Within the records, find every line that includes the word "디스플레이는" and copy it.

►

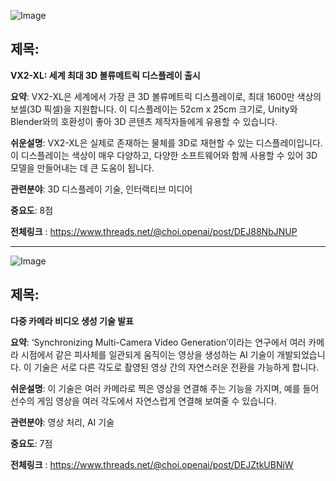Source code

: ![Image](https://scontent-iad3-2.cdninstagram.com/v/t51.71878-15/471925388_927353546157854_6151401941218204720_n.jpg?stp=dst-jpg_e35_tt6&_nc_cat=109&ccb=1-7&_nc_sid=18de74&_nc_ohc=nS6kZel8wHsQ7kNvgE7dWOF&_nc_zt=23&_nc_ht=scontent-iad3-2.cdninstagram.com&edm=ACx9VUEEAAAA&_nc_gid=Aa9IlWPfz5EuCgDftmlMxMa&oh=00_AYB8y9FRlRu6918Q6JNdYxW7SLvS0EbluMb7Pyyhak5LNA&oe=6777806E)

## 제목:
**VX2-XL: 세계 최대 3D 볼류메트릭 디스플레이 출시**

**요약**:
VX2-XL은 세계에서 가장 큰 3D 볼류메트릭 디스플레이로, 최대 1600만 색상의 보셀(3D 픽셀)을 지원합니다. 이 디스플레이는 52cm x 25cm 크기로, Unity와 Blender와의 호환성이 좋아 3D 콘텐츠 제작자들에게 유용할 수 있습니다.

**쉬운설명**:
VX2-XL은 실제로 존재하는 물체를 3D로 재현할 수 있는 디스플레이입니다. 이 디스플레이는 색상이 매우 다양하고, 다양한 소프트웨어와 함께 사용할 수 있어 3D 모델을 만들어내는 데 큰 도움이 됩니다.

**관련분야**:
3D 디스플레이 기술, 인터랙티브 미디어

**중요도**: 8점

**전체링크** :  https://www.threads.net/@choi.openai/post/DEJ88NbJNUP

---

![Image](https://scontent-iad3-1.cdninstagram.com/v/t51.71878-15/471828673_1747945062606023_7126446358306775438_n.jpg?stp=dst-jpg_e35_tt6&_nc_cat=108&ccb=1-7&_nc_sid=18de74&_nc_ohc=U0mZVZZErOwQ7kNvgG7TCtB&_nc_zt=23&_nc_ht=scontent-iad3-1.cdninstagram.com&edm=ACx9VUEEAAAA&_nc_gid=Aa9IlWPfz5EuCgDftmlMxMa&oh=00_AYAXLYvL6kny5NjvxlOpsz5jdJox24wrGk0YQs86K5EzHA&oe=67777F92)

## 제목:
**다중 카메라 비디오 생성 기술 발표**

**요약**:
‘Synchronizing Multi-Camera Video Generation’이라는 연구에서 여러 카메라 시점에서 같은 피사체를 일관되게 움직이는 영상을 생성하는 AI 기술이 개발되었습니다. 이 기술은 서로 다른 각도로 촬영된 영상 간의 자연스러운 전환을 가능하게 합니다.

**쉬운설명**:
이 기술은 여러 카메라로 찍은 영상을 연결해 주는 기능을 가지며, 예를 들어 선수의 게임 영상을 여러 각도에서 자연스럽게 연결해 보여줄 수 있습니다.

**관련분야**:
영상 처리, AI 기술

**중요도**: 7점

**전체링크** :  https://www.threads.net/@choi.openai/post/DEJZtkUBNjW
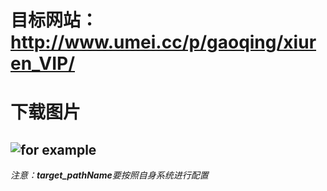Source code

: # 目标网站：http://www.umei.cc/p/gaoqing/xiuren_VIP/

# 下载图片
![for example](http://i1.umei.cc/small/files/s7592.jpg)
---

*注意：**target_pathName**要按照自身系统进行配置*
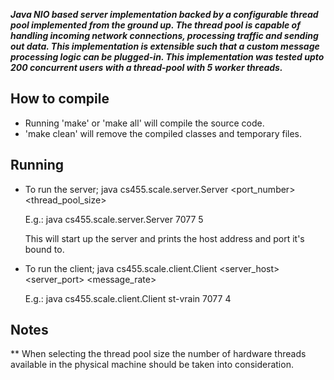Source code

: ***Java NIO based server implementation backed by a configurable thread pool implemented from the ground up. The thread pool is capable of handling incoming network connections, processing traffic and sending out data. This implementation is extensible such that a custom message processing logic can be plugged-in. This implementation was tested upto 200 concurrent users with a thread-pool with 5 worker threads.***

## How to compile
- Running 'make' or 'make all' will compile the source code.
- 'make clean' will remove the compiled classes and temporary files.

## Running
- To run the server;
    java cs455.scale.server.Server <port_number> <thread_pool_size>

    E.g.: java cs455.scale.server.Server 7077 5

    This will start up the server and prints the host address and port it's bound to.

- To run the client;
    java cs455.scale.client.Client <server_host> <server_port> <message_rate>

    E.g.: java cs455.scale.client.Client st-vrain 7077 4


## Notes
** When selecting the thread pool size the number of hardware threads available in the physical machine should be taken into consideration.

◄

**Your solution:**
VX2-XL은 세계에서 가장 큰 3D 볼류메트릭 디스플레이로, 최대 1600만 색상의 보셀(3D 픽셀)을 지원합니다. 이 디스플레이는 52cm x 25cm 크기로, Unity와 Blender와의 호환성이 좋아 3D 콘텐츠 제작자들에게 유용할 수 있습니다.
VX2-XL은 실제로 존재하는 물체를 3D로 재현할 수 있는 디스플레이입니다. 이 디스플레이는 색상이 매우 다양하고, 다양한 소프트웨어와 함께 사용할 수 있어 3D 모델을 만들어내는 데 큰 도움이 됩니다.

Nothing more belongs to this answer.